What the task asks — Find the word "github" in the listing below. Copy every line that has it.

Dataset entries —
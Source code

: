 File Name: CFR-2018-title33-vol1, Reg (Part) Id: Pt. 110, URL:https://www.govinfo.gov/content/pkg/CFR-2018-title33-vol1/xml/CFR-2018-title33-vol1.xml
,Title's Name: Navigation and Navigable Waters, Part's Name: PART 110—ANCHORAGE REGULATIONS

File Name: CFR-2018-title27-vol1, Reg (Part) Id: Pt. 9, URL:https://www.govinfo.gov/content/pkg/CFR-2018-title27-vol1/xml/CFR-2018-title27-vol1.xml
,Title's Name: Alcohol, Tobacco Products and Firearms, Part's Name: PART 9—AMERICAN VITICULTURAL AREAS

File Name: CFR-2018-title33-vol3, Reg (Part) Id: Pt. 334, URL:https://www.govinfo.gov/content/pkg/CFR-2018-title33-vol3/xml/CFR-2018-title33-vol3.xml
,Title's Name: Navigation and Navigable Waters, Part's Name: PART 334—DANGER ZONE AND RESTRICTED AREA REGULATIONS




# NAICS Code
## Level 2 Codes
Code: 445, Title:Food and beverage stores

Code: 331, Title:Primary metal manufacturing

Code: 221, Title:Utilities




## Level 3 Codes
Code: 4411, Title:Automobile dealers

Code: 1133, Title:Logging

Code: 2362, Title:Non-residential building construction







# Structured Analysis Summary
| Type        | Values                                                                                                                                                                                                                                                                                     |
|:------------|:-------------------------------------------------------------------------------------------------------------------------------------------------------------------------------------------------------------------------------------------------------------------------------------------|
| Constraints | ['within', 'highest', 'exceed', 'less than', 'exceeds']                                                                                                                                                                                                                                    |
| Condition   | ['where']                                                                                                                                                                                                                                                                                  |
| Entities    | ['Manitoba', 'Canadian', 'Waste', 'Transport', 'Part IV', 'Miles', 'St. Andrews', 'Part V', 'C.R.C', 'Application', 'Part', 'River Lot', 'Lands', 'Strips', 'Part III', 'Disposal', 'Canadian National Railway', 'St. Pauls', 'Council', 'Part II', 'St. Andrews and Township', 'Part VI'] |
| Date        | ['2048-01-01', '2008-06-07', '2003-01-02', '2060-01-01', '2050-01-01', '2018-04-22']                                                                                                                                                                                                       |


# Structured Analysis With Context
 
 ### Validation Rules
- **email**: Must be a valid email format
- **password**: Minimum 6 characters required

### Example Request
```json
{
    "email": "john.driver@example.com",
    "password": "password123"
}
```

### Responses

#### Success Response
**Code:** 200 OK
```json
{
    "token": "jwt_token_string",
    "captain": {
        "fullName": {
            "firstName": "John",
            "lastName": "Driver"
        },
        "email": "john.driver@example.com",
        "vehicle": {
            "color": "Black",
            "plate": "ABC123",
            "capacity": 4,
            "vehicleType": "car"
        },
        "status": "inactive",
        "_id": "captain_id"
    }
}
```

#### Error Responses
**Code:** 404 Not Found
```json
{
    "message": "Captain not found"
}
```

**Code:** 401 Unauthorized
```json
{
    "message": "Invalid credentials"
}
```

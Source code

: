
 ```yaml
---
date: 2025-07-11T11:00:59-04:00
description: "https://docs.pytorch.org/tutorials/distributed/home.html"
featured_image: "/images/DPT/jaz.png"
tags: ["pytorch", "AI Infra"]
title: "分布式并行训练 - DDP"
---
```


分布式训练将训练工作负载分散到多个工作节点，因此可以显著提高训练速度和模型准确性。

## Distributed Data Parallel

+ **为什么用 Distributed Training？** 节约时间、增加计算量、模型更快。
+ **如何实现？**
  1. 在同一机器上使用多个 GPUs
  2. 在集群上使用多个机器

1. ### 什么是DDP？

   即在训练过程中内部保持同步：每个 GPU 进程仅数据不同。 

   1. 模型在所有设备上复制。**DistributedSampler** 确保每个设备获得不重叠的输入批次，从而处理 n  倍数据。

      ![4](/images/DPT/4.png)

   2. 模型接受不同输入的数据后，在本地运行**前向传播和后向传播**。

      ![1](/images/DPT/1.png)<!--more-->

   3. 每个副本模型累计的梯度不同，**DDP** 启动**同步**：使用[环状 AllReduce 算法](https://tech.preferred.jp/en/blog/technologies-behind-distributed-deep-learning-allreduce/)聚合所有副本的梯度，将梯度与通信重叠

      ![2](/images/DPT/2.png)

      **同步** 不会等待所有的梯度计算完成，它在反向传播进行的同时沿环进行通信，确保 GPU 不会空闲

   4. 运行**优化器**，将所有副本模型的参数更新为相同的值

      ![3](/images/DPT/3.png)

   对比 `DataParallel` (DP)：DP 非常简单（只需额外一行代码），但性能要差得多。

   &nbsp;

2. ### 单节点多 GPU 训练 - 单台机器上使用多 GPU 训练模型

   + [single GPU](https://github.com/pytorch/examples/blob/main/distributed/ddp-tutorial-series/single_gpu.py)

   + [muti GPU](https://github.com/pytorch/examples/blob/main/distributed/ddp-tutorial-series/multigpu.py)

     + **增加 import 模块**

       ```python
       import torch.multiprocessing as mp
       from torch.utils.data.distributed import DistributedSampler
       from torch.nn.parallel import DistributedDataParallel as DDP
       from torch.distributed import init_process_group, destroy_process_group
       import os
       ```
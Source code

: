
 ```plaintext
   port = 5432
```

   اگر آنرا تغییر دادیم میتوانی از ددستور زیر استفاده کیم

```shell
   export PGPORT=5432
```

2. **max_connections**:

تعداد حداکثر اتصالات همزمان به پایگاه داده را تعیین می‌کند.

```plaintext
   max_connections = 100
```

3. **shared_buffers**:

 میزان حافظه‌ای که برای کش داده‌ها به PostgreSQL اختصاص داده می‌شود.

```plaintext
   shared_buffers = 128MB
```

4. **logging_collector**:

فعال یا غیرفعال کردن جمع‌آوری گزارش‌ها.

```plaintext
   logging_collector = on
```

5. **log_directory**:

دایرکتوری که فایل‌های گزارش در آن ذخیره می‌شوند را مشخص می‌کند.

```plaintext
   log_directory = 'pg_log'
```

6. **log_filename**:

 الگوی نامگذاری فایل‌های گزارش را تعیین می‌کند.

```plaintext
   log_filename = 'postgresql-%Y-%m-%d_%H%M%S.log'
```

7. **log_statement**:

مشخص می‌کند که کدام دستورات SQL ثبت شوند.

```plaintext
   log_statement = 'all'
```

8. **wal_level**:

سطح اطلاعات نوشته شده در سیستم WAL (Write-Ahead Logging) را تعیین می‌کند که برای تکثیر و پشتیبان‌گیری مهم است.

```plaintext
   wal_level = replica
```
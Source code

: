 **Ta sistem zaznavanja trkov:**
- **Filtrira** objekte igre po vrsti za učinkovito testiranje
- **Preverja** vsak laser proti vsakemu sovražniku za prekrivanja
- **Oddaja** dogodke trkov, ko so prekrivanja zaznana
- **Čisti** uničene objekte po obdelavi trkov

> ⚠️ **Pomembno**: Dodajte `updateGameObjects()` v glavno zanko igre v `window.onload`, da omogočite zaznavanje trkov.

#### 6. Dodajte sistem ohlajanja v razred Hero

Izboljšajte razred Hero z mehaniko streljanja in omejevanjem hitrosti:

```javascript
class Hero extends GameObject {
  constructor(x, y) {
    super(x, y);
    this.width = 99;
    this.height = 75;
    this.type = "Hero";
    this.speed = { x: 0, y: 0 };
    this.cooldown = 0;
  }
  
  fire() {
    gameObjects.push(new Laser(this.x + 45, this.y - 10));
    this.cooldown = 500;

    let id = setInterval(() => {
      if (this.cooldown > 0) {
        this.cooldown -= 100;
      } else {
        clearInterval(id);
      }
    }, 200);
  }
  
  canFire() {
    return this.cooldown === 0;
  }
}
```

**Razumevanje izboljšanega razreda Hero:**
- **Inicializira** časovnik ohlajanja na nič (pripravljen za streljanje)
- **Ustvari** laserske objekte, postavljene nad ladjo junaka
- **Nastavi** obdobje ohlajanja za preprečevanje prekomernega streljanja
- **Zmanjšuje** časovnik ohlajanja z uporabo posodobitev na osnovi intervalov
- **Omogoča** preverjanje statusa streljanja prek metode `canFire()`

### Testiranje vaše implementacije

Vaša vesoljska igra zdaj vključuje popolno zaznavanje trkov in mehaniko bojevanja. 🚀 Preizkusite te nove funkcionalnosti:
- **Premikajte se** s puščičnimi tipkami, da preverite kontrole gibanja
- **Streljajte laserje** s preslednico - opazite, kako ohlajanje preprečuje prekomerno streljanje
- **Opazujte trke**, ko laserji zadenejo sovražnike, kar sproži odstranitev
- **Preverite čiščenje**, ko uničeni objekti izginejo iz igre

Task answer —
   + [single GPU](https://github.com/pytorch/examples/blob/main/distributed/ddp-tutorial-series/single_gpu.py)
   + [muti GPU](https://github.com/pytorch/examples/blob/main/distributed/ddp-tutorial-series/multigpu.py)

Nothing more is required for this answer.